Para entendernos, en materia de vivienda, los españoles hemos pasado de soñar con una en propiedad, con ser propietarios, clase media, a conformarnos con alquilar un piso a -esto ya con Sánchez-, conformarnos con una habitación con derecho a baño.  Así no hay manera de formar una familia.

Varias cuestiones:

"One family, one house". Tiene gracia, porque la frase me la dijo un taxista palestino, en un trayecto entre Jerusalén y Belén, para resaltar que los palestinos tenían una casa por familia mientras los israelíes se "hacinaban" en torres de no menos de cuatro pisos... "unos encima de otros". Claro que las viviendas de los judíos eran modernas mientras que el 'one house' de los palestinos consistía en chabolas.

Donald Trump coincide con el Ejecutivo español en su lucha contra la especulación inmobiliaria de los fondos: prohibirá que estos compren centenares de pisos y en paz

Pero el principio del taxista palestino es justo: una familia debe tener una casa: lo que está cundiendo en España por la escasez de viviendas es un piso donde residen seis habitantes, y donde sobrevive gente que probablemente no se conoce de nada.

Pero, querido Pedro, la solución para eso es sencilla: no se permiten los pisos patera, se prohíben y punto: "One family, one house".

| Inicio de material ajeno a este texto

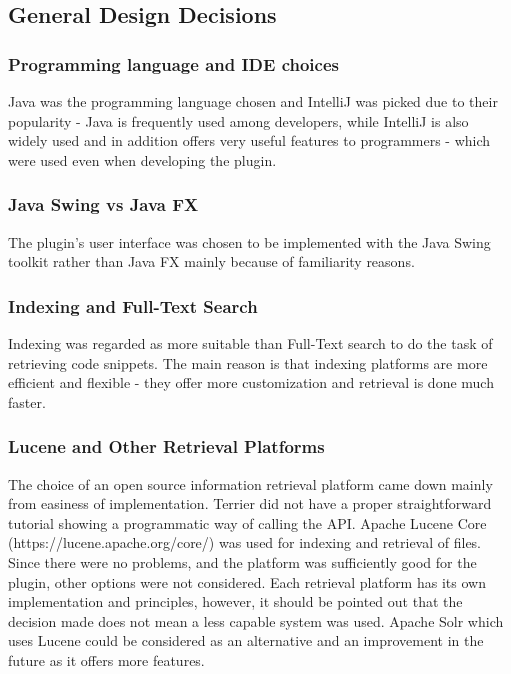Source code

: \documentclass{l4proj}
\begin{document}
\subsection{General Design Decisions}

\subsubsection{Programming language and IDE choices}
Java was the programming language chosen and IntelliJ was picked due to their popularity - Java is frequently used among developers, while IntelliJ is also widely used and in addition offers very useful features to programmers - which were used even when developing the plugin.

\subsubsection{Java Swing vs Java FX}
The plugin's user interface was chosen to be implemented with the Java Swing toolkit rather than Java FX mainly because of familiarity reasons.

\subsubsection{Indexing and Full-Text Search}
Indexing was regarded as more suitable than Full-Text search to do the task of retrieving code snippets. The main reason is that indexing platforms are more efficient and flexible - they offer more customization and retrieval is done much faster.

\subsubsection{Lucene and Other Retrieval Platforms}
The choice of an open source information retrieval platform came down mainly from easiness of implementation. Terrier did not have a proper straightforward tutorial showing a programmatic way of calling the API. Apache Lucene Core (https://lucene.apache.org/core/) was used for indexing and retrieval of files. Since there were no problems, and the platform was sufficiently good for the plugin, other options were not considered. Each retrieval platform has its own implementation and principles, however, it should be pointed out that the decision made does not mean a less capable system was used. Apache Solr which uses Lucene could be considered as an alternative and an improvement in the future as it offers more features.
\end{document}
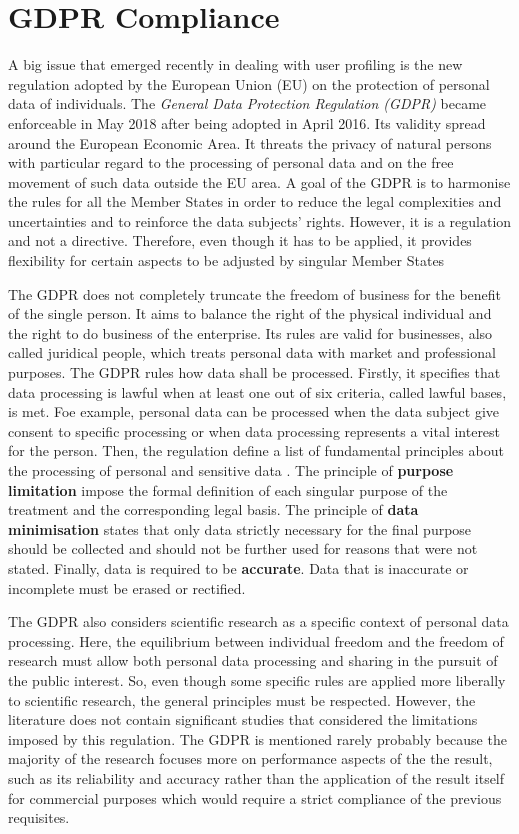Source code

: \section{GDPR Compliance}
A big issue that emerged recently in dealing with user profiling is the new regulation adopted by the European Union (EU) on the protection of personal data of individuals.
The \emph{General Data Protection Regulation (GDPR)} became enforceable in May 2018 after being adopted in April 2016. Its validity spread around the European Economic Area.
It threats the privacy of natural persons with particular regard to the processing of personal data and on the free movement of such data outside the EU area.
A goal of the GDPR is to harmonise the rules for all the Member States in order to reduce the legal complexities and uncertainties and to reinforce the data subjects' rights.
However, it is a regulation and not a directive. Therefore, even though it has to be applied, it provides flexibility for certain aspects to be adjusted by singular Member States


The GDPR does not completely truncate the freedom of business for the benefit of the single person. It aims to balance the right of the physical individual and the right to do business of the enterprise.
Its rules are valid for businesses, also called juridical people, which treats personal data with market and professional purposes.
The GDPR rules how data shall be processed. Firstly, it specifies that data processing is lawful when at least one out of six criteria, called lawful bases, is met. Foe example, personal data can be processed when the data subject give consent to specific processing or when data processing represents a vital interest for the person.
Then, the regulation define a list of fundamental principles about the processing of personal and sensitive data \cite{voigt2017eu}. The principle of \textbf{purpose limitation} impose the formal definition of each singular purpose of the treatment and the corresponding legal basis.
The principle of \textbf{data minimisation} states that only data strictly necessary for the final purpose should be collected and should not be further used for reasons that were not stated.
Finally, data is required to be \textbf{accurate}. Data that is inaccurate or incomplete must be erased or rectified.


The GDPR also considers scientific research as a specific context of personal data processing. Here, the equilibrium between individual freedom and the freedom of research must allow both personal data processing and sharing in the pursuit of the public interest. 
So, even though some specific rules are applied more liberally to scientific research, the general principles must be respected.
However, the literature does not contain significant studies that considered the limitations imposed by this regulation.
The GDPR is mentioned rarely probably because the majority of the research focuses more on performance aspects of the the result, such as its reliability and accuracy rather than the application of the result itself for commercial purposes which would require a strict compliance of the previous requisites.


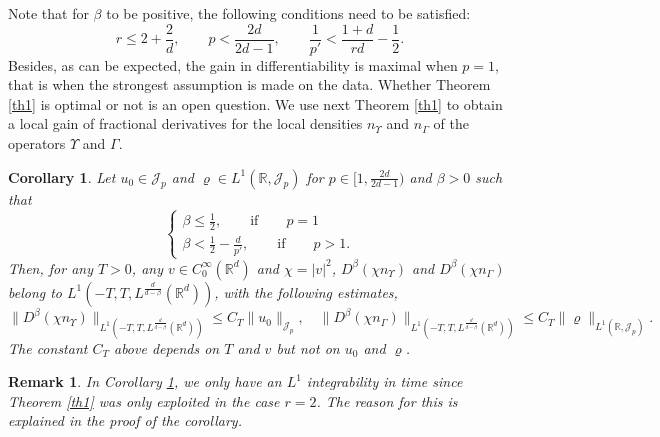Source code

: \documentclass[12pt]{article}
\newtheorem{corollary}[theorem]{Corollary}
\newtheorem{remark}[theorem]{Remark}
\def \Rm {\mathbb R}
\newcommand{\ds}{\displaystyle}
\newcommand{\calJ}{\mathcal J}
\begin{document}
Note that for $\beta$ to be positive,  the following conditions need to be satisfied:
$$
r\leq 2+\frac{2}{d}, \qquad p <\frac{2d}{2d-1}, \qquad \frac{1}{p'}<\frac{1+d}{rd}-\frac{1}{2}.
$$
Besides, as can be expected, the gain in differentiability is maximal when $p=1$, that is when the strongest assumption is made on the data. Whether Theorem \ref{th1} is optimal or not is an open question. We use next Theorem \ref{th1} to obtain a local gain of fractional derivatives for the local densities $n_\Upsilon$ and $n_\Gamma$ of the operators $\Upsilon$ and $\Gamma$.
\begin{corollary} \label{cor1} Let $u_0 \in \calJ_p$ and $\varrho \in L^1(\Rm, \calJ_p)$ for $p \in [1,\frac{2d}{2d-1})$ and $\beta > 0$ such that 
$$
\left\{
\begin{array}{l} \ds
\beta \leq \frac{1}{2}, \qquad \textrm{if} \qquad p=1\\[2mm]
\ds \beta < \frac{1}{2}-\frac{d}{p'}, \qquad \textrm{if} \qquad  p>1.
\end{array}
\right. 
$$ Then, for any $T>0$, any $v \in C_0^\infty(\Rm^d)$ and $\chi=|v|^2$, $D^\beta(\chi n_{\Upsilon})$ and $D^\beta(\chi n_{\Gamma})$ belong to $L^1(-T,T,L^{\frac{d}{d-\beta}}(\Rm^d))$, with the following estimates,
$$
\| D^\beta(\chi n_{\Upsilon}) \|_{L^1(-T,T,L^{\frac{d}{d-\beta}}(\Rm^d))}  \leq C_T \|u_0\|_{\calJ_p}, \quad \| D^\beta(\chi n_{\Gamma})\|_{L^1(-T,T,L^{\frac{d}{d-\beta}}(\Rm^d))} \leq C_T \|\varrho\|_{L^1(\Rm,\calJ_p)}.
$$
The constant $C_T$ above depends on $T$ and $v$ but not on $u_0$ and $\varrho$.
\end{corollary}
\begin{remark} \label{intime} In Corollary \ref{cor1}, we only have an $L^1$ integrability in time since Theorem \ref{th1} was only exploited in the case $r=2$. The reason for this is explained in the proof of the corollary.%
\end{remark}
\end{document}
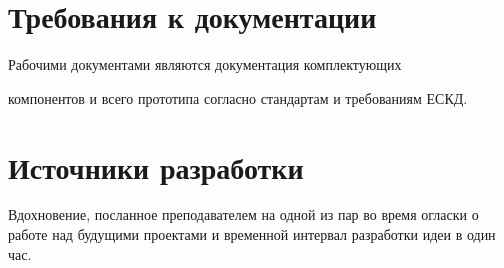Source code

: \documentclass[12pt,a4paper]{scrartcl}
\begin{document}
 	\section{Требования к документации }
 	Рабочими документами являются документация комплектующих
 	
 	компонентов и всего прототипа согласно стандартам и требованиям ЕСКД.
 	
 	\section{Источники разработки }
 	Вдохновение, посланное преподавателем на одной из пар во время огласки о работе над будущими проектами и временной интервал разработки идеи в один час.
 	
 	\vfill
 	
 
\end{document}
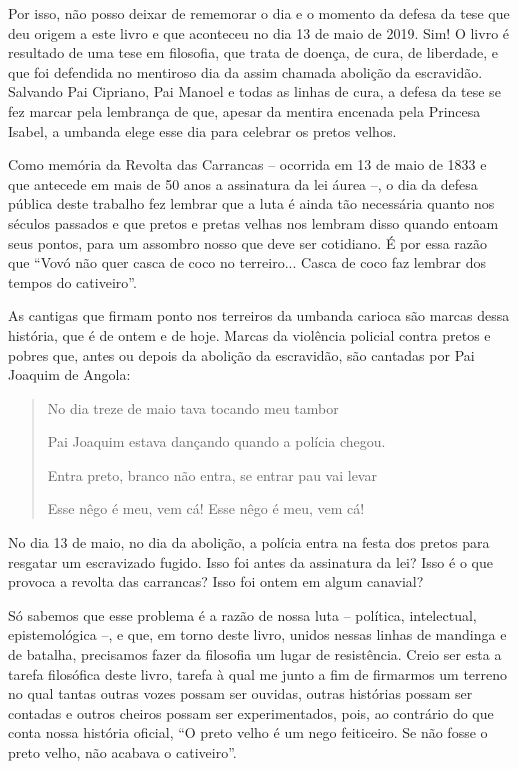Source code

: Por isso, não posso deixar de rememorar o dia e o momento da defesa da
tese que deu origem a este livro e que aconteceu no dia 13 de maio de
2019. Sim! O livro é resultado de uma tese em filosofia, que trata de
doença, de cura, de liberdade, e que foi defendida no mentiroso dia da
assim chamada abolição da escravidão. Salvando Pai Cipriano, Pai Manoel
e todas as linhas de cura, a defesa da tese se fez marcar pela lembrança
de que, apesar da mentira encenada pela Princesa Isabel, a umbanda elege
esse dia para celebrar os pretos velhos.

Como memória da Revolta das Carrancas -- ocorrida em 13 de maio de 1833
e que antecede em mais de 50 anos a assinatura da lei áurea --, o dia da
defesa pública deste trabalho fez lembrar que a luta é ainda tão
necessária quanto nos séculos passados e que pretos e pretas velhas nos
lembram disso quando entoam seus pontos, para um assombro nosso que deve
ser cotidiano. É por essa razão que ``Vovó não quer casca de coco no
terreiro... Casca de coco faz lembrar dos tempos do cativeiro''.

As cantigas que firmam ponto nos terreiros da umbanda carioca são marcas
dessa história, que é de ontem e de hoje. Marcas da violência policial
contra pretos e pobres que, antes ou depois da abolição da escravidão,
são cantadas por Pai Joaquim de Angola:

\begin{quote}
No dia treze de maio tava tocando meu tambor

Pai Joaquim estava dançando quando a polícia chegou.

Entra preto, branco não entra, se entrar pau vai levar

Esse nêgo é meu, vem cá! Esse nêgo é meu, vem cá!
\end{quote}

No dia 13 de maio, no dia da abolição, a polícia entra na festa dos
pretos para resgatar um escravizado fugido. Isso foi antes da assinatura
da lei? Isso é o que provoca a revolta das carrancas? Isso foi ontem em
algum canavial?

Só sabemos que esse problema é a razão de nossa luta -- política,
intelectual, epistemológica --, e que, em torno deste livro, unidos
nessas linhas de mandinga e de batalha, precisamos fazer da filosofia um
lugar de resistência. Creio ser esta a tarefa filosófica deste livro,
tarefa à qual me junto a fim de firmarmos um terreno no qual tantas
outras vozes possam ser ouvidas, outras histórias possam ser contadas e
outros cheiros possam ser experimentados, pois, ao contrário do que
conta nossa história oficial, ``O preto velho é um nego feiticeiro. Se
não fosse o preto velho, não acabava o cativeiro''.

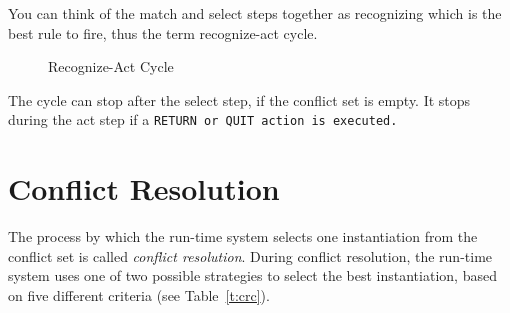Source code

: You can think of the match and select steps together as recognizing
which is the best rule to fire, thus the term recognize-act cycle.

\begin{figure}[h]
  \centering
  
  \caption{Recognize-Act Cycle}
  \label{f:1-3}
\end{figure}

The cycle can stop after the select step, if the conflict set is
empty. It stops during the act step if a \tt{RETURN} or \tt{QUIT}
action is executed.

\section{Conflict Resolution}

The process by which the run-time system selects one instantiation
from the conflict set is called \emph{conflict resolution}. During
conflict resolution, the run-time system uses one of two possible
strategies to select the best instantiation, based on five different
criteria (see Table~\ref{t:crc}).

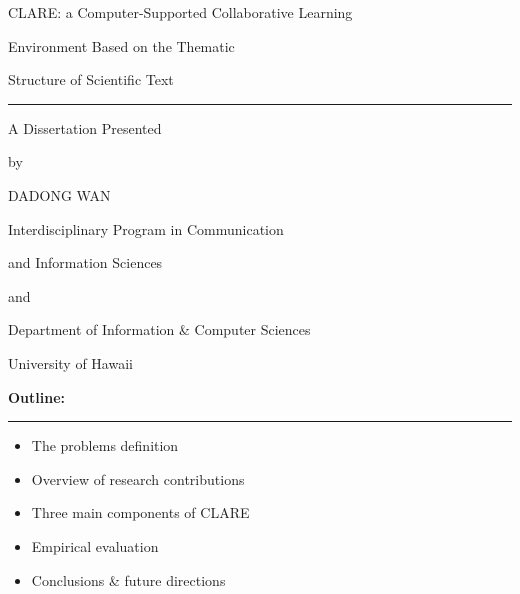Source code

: 
\newcommand{\horizontalline} {\rule{\textwidth}{.05in}}
\pagestyle{empty}

\sloppy


\begin{slide} \Huge 
  \begin{center}
    CLARE: a Computer-Supported Collaborative Learning

    Environment Based on the Thematic

    Structure of Scientific Text

   {\rule{2.0in}{.02in}}
 
   A Dissertation Presented 

    
    by

    DADONG WAN

    \vspace{0.5in}

   Interdisciplinary Program in Communication

   and Information Sciences

   and
     
    Department of Information \& Computer Sciences
    
    University of Hawaii
  \end{center}
\end{slide} \Huge  


\begin{slide} \Huge 
  {\bf Outline:}
  \horizontalline
  
  \begin{itemize}
  \item The problems definition
      
  \item Overview of research contributions

  \item Three main components of CLARE

  \item Empirical evaluation

  \item Conclusions \& future directions
    \end{itemize}
\end{slide} \Huge



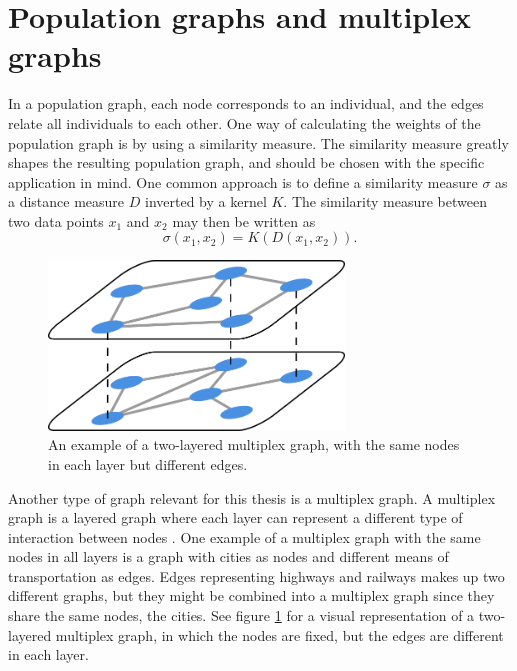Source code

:\section{Population graphs and multiplex graphs}
\label{sec:similarity_measure}

In a population graph, each node corresponds to an individual, and the edges relate all individuals to each other. One way of calculating the weights of the population graph is by using a similarity measure. The similarity measure greatly shapes the resulting population graph, and should be chosen with the specific application in mind. One common approach is to define a similarity measure $\sigma$ as a distance measure $D$ inverted by a kernel $K$. The similarity measure between two data points $x_1$ and $x_2$ may then be written as
\begin{equation}
    \sigma(x_1,x_2) = K \left(D\left(x_1, x_2\right) \right).
    \label{eq:similarity_measure}
\end{equation}

\begin{figure}[!htbp]
    \centering
    \includegraphics[width=0.7\textwidth]{chapters/images_theory/multiplex_graph.png}
    \caption{An example of a two-layered multiplex graph, with the same nodes in each layer but different edges.}
    \label{fig:multiplex_graph}
\end{figure}
Another type of graph relevant for this thesis is a multiplex graph. A multiplex graph is a layered graph where each layer can represent a different type of interaction between nodes \cite{multiplex_book_chap2}. One example of a multiplex graph with the same nodes in all layers is a graph with cities as nodes and different means of transportation as edges. Edges representing highways and railways makes up two different graphs, but they might be combined into a multiplex graph since they share the same nodes, the cities. See figure \ref{fig:multiplex_graph} for a visual representation of a two-layered multiplex graph, in which the nodes are fixed, but the edges are different in each layer.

Ahora, a Sánchez ya se le oponen, no sus socios de investidura, sino sus propios socios de Gobierno. Pero a él le da lo mismo: seguirá en Moncloa: no gobernará pero seguirá en la poltrona

Por cierto, Donald Trump coincide con el Ejecutivo español en su lucha contra la especulación inmobiliaria de los fondos: prohibirá que estos compren centenares de pisos y en paz. Ya no habrá 'fondos buitre'.

Volvamos a la grúa de campamento. El presidente del Gobierno español, sin casco, anuncia una bonificación fiscal del 100 por 100 para quien no suba el alquiler según el IPC. ¿Del 100 por 100 de qué? Es lo mismo que ya había anunciado Zapatero hace más de una década y lo mismo que anunció él hace un año: "medidas urgentes y contundentes".

Oiga señor Sánchez: ¿y por qué no deja usted de subir las pensiones según el IPC pero permite a los pensionistas desgravarse en el IRPF? A lo mejor les gusta... o a lo mejor le tiran a usted al Manzanares. 

El caso es que, ahora, a Sánchez se le oponen, no ya sus socios de investidura, sino sus propios socios de Gobierno. Pero a él le da lo mismo: seguirá en Moncloa: no gobernará pero seguirá en la poltrona... con medidas urgentes y contundentes que no servirán para aliviar el problema de la vivienda en España, el cual sólo tiene una solución: vuelta usted a construir vivienda de protección oficial, a lo bestia y acelere usted las lentísimas licencias y urbanización para suelo edificable. 

Construya usted vivienda, señor Sánchez, y deje de poner trabas ecológicas a los promotores.